Semel was replaced by co-founder Jerry Yang, effective immediately. Susan Decker, Yahoo's head of advertising and former chief financial officer, was also named president.

Semel, 64, has served as the company's chief executive since 2001 and will take on the role of non-executive Chairman, the company said in a release issued after Monday's close of trading.

Yahoo!'s Chairman and Chief Executive Officer Terry Semel.
Yahoo!'s Chairman and Chief Executive Officer Terry Semel.

"I believe Jerry and Sue, with their superb talents and intense dedication to Yahoo! and its people, are the perfect combination to carry us forward," Semel said in a prepared statement.

"This is the time for new executive leadership, with different skills and strengths, to step in and drive the company to realize its full potential -- it is the right thing to do, and the right time is now."

Shares of Yahoo rose sharply in after-hours trading.

Yang, 38, founded the company in 1994 with David Filo and serves on the board of directors, in addition to holding the title of "Chief Yahoo" overseeing the company's strategy and technological vision.

In a conference call with analysts held Monday afternoon, the company said it is seeing slower growth in display advertising --which include banner ads and videos -- but better-than-expected performance from its recently re-tooled search advertising business.

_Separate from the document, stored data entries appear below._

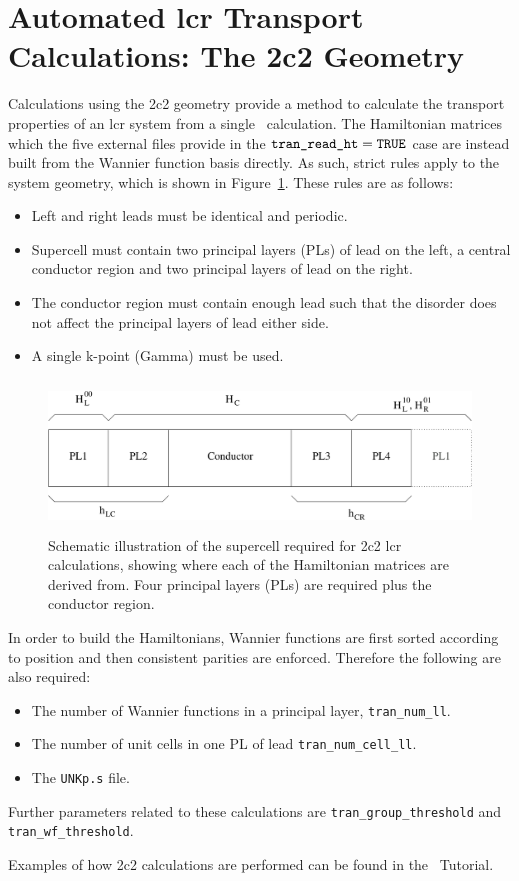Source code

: \section{Automated lcr Transport Calculations: The 2c2 Geometry}
\label{sec:2c2}

Calculations using the 2c2 geometry provide a method to calculate the
transport properties of an lcr system from a single \wannier\ calculation.
The Hamiltonian matrices which the five external files provide in the 
$\verb#tran_read_ht#=\verb#TRUE#$ case are instead built from the 
Wannier function basis directly. As such, strict rules apply to the system geometry, 
which is shown in Figure~\ref{fig:2c2}. These rules are as follows:
\begin{itemize}
\item Left and right leads must be identical and periodic.
\item Supercell must contain two principal layers (PLs) of lead on the left,
a central conductor region and two principal layers of lead on the right.
\item The conductor region must contain enough lead such that the
disorder does not affect the principal layers of lead either side.
\item A single k-point (Gamma) must be used.
\end{itemize}

\begin{figure}[h]
\centering
\includegraphics[height=4cm]{lcr_2c2}
\caption{Schematic illustration of the supercell required for 2c2
lcr calculations, showing where each of the Hamiltonian matrices
are derived from. Four principal layers (PLs) are required plus the
conductor region.}
\label{fig:2c2}
\end{figure}

In order to build the Hamiltonians, Wannier  functions are first 
sorted according to position and then consistent parities are enforced.
Therefore the following are also required:
\begin{itemize}
\item The number of Wannier functions in a principal layer, 
\verb#tran_num_ll#.
\item The number of unit cells in one PL of lead
\verb#tran_num_cell_ll#.
\item The \verb#UNKp.s# file.
\end{itemize}

Further parameters related to these calculations are 
\verb#tran_group_threshold# and \verb#tran_wf_threshold#.

Examples of how 2c2 calculations are performed can be found 
in the \wannier\ Tutorial.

The company said it expects revenue in the current quarter at the low to middle of previous guidance.

Last week, Yahoo shareholders voiced their displeasure with the company's recent performance, voting against board-nominated directors at Yahoo's annual meeting.

Nearly a third of votes for at least one board member were cast against his election, an unusually high protest, even though all 10 candidates were elected.

Proposals opposed by the board that aimed to tie executive pay to competitive performance and challenge the company's human rights policies in China were defeated.

Earlier today, CNBC's David Faber reported that industry sources told him the company may need to explore strategic alternatives.

"It's certainly true that they are in a tough position right here and in a position of weakness so I think there are some people circling around it," Jim Friedland, an Internet analyst with Cowen and Co., told CNBC. "Given the weakness Yahoo has been experiencing, I think now is the time those talks become more real."

However, the analyst noted that forging a strategic deal with the likes of News Corp., Time Warner or Microsoft may not be in the company's best interests.

Addressing such speculation, Yang said Monday the company's board believes Yahoo should remain independent.